Matthew 10:23 – “‘But whenever they persecute you in one city, flee to the next; for truly I say to you, you will not finish going through the cities of Israel until the Son of Man comes.”
There’s a lot in this verse. Let’s unpack it for a minute.
Jesus’ group of twelve hand-picked disciples will soon embark on a short mission trip to preach and do miracles in His name in Israel (Matthew 10:5–8). Much later, after His death, resurrection, and return to heaven, they will represent Him far and wide for the rest of their lives. That long-term mission seems to be what He is describing in this section. They can expect to be arrested, persecuted, and hated because of their association with Him (Matthew 10:17–22).
A common misunderstanding of Christ’s teaching on violence and persecution is that believers are to passively and meekly do nothing while they are being assaulted or murdered. While revenge and violence are not, at all, part of a biblical response (Romans 12:19; John 18:36), that does not mean believers cannot seek to avoid harm when possible. Here, for instance, Jesus tells His apostles to flee persecution in one town by moving to another town. In this way, the message of the good news about faith in Jesus will spread throughout the towns of Israel.
Christ also adds a comment which is controversial, and difficult to understand that these men will not have made it through “all of the towns in Israel before the Son of Man comes.” Scholars are divided about exactly what Jesus means in this remark.
Some understand that Jesus has returned to talking about the more immediate mission of the Twelve to the towns of Israel while He is still alive. In that case, He is saying that He, as the “Son of Man,” will come to them before they finish preaching and healing in all the towns of Israel. The problem with that idea is that we don’t know of any persecution of the apostles before Jesus’ death.
Other scholars believe Jesus was talking about the coming of the Son of Man—meaning Himself—in judgment against Israel, and that this was fulfilled in AD 70, when Jerusalem was destroyed by the Romans. In that case, Jesus pictures these apostles experiencing persecution until that moment, as they carried the gospel from town to town in Israel.
Another view is that Jesus is describing His own return to earth to establish His physical kingdom, what is often described as the Second Coming or the day of the Lord.

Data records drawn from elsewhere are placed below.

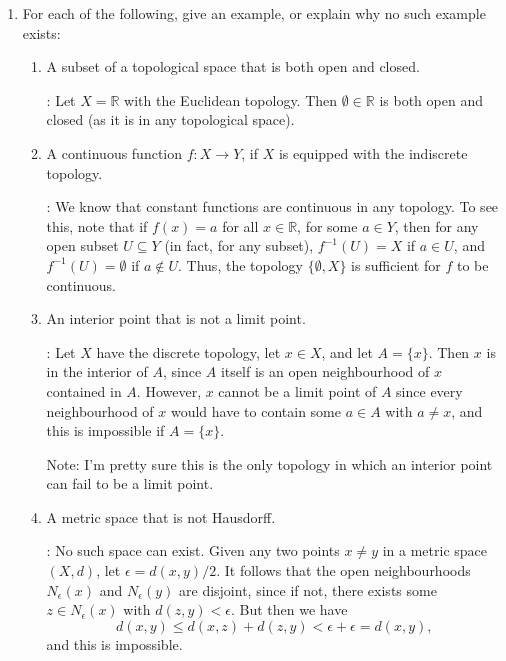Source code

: \documentclass[12pt]{article}
\newcommand{\points}[1]{\marginpar{\hspace{24pt}[#1]}}
\newcommand{\R}{\mathbb{R}}
\begin{document}
\begin{enumerate}
\item For each of the following, give an example, or explain why no such example exists:
\begin{enumerate}
\item A subset of a topological space that is both open and closed. \points{3}

\bigskip

: Let $X=\R$ with the Euclidean topology. Then $\emptyset\in\R$ is both open and closed (as it is in any topological space).

\bigskip

\item A continuous function $f:X\to Y$, if $X$ is equipped with the indiscrete topology. \points{3}


\bigskip

: We know that constant functions are continuous in any topology. To see this, note that if $f(x)=a$ for all $x\in\R$, for some $a\in Y$, then for any open subset $U\subseteq Y$ (in fact, for any subset), $f^{-1}(U)=X$ if $a\in U$, and $f^{-1}(U)=\emptyset$ if $a\notin U$. Thus, the topology $\{\emptyset, X\}$ is sufficient for $f$ to be continuous.

\bigskip


\item An interior point that is not a limit point. \points{3}


\bigskip

: Let $X$ have the discrete topology, let $x\in X$, and let $A=\{x\}$. Then $x$ is in the interior of $A$, since $A$ itself is an open neighbourhood of $x$ contained in $A$. However, $x$ cannot be a limit point of $A$ since every neighbourhood of $x$ would have to contain some $a\in A$ with $a\neq x$, and this is impossible if $A=\{x\}$.

Note: I'm pretty sure this is the only topology in which an interior point can fail to be a limit point. 

\bigskip


\item A metric space that is not Hausdorff. \points{3}

\bigskip

: No such space can exist. Given any two points $x\neq y$ in a metric space $(X,d)$, let $\epsilon = d(x,y)/2$. It follows that the open neighbourhoods $N_\epsilon(x)$ and $N_\epsilon(y)$ are disjoint, since if not, there exists some $z\in N_\epsilon(x)$ with $d(z,y)<\epsilon$. But then we have
\[
 d(x,y)\leq d(x,z)+d(z,y) <\epsilon+\epsilon = d(x,y),
\]
and this is impossible.


\end{enumerate}
\end{enumerate}
\end{document}
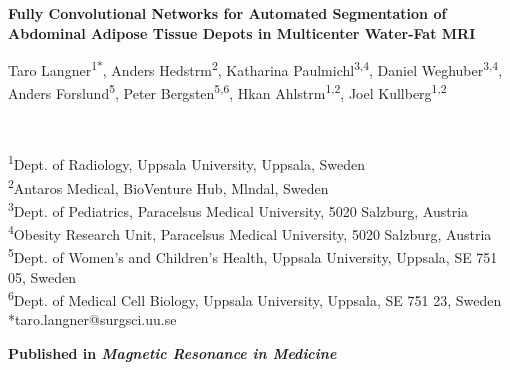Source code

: \documentclass[10pt,letterpaper]{article}
\begin{document}

	\begin{center}
		\textbf{\Large
			Fully Convolutional Networks for Automated Segmentation of Abdominal Adipose Tissue Depots in Multicenter Water-Fat MRI}\\
		\vspace{0.5cm}
		\begin{large}
			Taro Langner\textsuperscript{1*},
			Anders Hedstrm\textsuperscript{2},
			Katharina Paulmichl\textsuperscript{3,4},
			Daniel Weghuber\textsuperscript{3,4},\\
			Anders Forslund\textsuperscript{5},
			Peter Bergsten\textsuperscript{5,6},
			Hkan Ahlstrm\textsuperscript{1,2},
			Joel Kullberg\textsuperscript{1,2}
		\end{large}
		\\
		\bigskip
	\end{center}


	\textsuperscript{1}Dept. of Radiology, Uppsala University, Uppsala, Sweden
	\\
	\textsuperscript{2}Antaros Medical, BioVenture Hub, Mlndal, Sweden
	\\
	\textsuperscript{3}Dept. of Pediatrics, Paracelsus Medical University, 5020 Salzburg, Austria
	\\
	\textsuperscript{4}Obesity Research Unit, Paracelsus Medical University, 5020 Salzburg, Austria
	\\
	\textsuperscript{5}Dept. of Women’s and Children’s Health, Uppsala University, Uppsala, SE 751 05, Sweden
	\\
	\textsuperscript{6}Dept. of Medical Cell Biology, Uppsala University, Uppsala, SE 751 23, Sweden
	\\


	\bigskip
	*taro.langner@surgsci.uu.se


	\bigskip
	\textbf{Published in \textit{Magnetic Resonance in Medicine}}
	\bigskip
\end{document}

The question with this view is why Jesus seems to say that it will happen before the apostles can finish taking the gospel to each town in Israel when, in fact, it has still not taken place long after the apostles have died.
Other views and variations on those views exist, as well. None of them is held too strongly by a majority of scholars. All easily agree, however, that Jesus is clearly communicating that the persecution of His followers will serve the purpose of moving them from place to place, spreading the preaching of the gospel far and wide. This is exactly what happened during the century following Jesus’ death, resurrection, and return to the Father.